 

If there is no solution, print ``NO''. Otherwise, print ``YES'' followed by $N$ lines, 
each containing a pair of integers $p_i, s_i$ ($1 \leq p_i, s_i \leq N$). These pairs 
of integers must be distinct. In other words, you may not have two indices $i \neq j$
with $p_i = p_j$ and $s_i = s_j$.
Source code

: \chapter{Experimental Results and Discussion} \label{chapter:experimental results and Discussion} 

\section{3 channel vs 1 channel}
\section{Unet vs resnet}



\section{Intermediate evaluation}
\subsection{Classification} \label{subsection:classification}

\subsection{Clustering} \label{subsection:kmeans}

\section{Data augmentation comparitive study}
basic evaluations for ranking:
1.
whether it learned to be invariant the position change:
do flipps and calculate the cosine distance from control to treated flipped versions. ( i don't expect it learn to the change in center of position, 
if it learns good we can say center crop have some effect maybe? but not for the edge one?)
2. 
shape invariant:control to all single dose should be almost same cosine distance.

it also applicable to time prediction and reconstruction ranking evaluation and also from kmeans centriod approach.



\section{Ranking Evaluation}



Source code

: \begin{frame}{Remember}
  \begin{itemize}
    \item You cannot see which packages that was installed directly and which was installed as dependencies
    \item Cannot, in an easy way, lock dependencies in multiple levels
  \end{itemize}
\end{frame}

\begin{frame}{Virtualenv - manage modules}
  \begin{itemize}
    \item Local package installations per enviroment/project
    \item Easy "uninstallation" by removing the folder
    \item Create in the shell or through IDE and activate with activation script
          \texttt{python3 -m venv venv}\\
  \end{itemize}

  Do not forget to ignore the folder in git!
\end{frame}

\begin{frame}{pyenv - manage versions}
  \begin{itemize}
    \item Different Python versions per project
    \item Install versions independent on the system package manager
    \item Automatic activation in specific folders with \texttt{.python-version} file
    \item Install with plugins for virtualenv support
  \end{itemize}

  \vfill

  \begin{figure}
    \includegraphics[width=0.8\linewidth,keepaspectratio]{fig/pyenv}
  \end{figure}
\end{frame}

◇ ◇ ◇

» GOAL OF THE EXERCISE:
What is needed is a word-for-word copy of all the material.

» EXERCISE RESPONSE:
If there is no solution, print ``NO''. Otherwise, print ``YES'' followed by $N$ lines, 
each containing a pair of integers $p_i, s_i$ ($1 \leq p_i, s_i \leq N$). These pairs 
of integers must be distinct. In other words, you may not have two indices $i \neq j$
with $p_i = p_j$ and $s_i = s_j$.
Source code

: \chapter{Experimental Results and Discussion} \label{chapter:experimental results and Discussion} 

\section{3 channel vs 1 channel}
\section{Unet vs resnet}



\section{Intermediate evaluation}
\subsection{Classification} \label{subsection:classification}

\subsection{Clustering} \label{subsection:kmeans}

\section{Data augmentation comparitive study}
basic evaluations for ranking:
1.
whether it learned to be invariant the position change:
do flipps and calculate the cosine distance from control to treated flipped versions. ( i don't expect it learn to the change in center of position, 
if it learns good we can say center crop have some effect maybe? but not for the edge one?)
2. 
shape invariant:control to all single dose should be almost same cosine distance.

it also applicable to time prediction and reconstruction ranking evaluation and also from kmeans centriod approach.



\section{Ranking Evaluation}



Source code

: \begin{frame}{Remember}
  \begin{itemize}
    \item You cannot see which packages that was installed directly and which was installed as dependencies
    \item Cannot, in an easy way, lock dependencies in multiple levels
  \end{itemize}
\end{frame}

\begin{frame}{Virtualenv - manage modules}
  \begin{itemize}
    \item Local package installations per enviroment/project
    \item Easy "uninstallation" by removing the folder
    \item Create in the shell or through IDE and activate with activation script
          \texttt{python3 -m venv venv}\\
  \end{itemize}

  Do not forget to ignore the folder in git!
\end{frame}

\begin{frame}{pyenv - manage versions}
  \begin{itemize}
    \item Different Python versions per project
    \item Install versions independent on the system package manager
    \item Automatic activation in specific folders with \texttt{.python-version} file
    \item Install with plugins for virtualenv support
  \end{itemize}

  \vfill

  \begin{figure}
    \includegraphics[width=0.8\linewidth,keepaspectratio]{fig/pyenv}
  \end{figure}
\end{frame}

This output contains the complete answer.